Problem requirements — Where does the word "config" occur in the entries below? Copy every line that has it.

****************

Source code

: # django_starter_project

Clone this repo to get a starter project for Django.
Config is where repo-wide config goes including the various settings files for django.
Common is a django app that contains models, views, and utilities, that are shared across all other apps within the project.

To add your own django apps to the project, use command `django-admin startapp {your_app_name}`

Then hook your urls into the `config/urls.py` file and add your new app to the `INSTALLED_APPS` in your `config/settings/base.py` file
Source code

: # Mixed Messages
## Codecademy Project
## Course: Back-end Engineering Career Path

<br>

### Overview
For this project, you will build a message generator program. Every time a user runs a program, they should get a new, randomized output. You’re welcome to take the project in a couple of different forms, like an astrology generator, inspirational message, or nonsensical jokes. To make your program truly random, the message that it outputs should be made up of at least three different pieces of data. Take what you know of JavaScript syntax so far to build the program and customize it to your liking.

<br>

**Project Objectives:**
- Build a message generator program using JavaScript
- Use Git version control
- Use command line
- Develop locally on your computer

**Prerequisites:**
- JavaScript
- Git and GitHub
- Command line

****************

Your response —
Config is where repo-wide config goes including the various settings files for django.
Then hook your urls into the `config/urls.py` file and add your new app to the `INSTALLED_APPS` in your `config/settings/base.py` file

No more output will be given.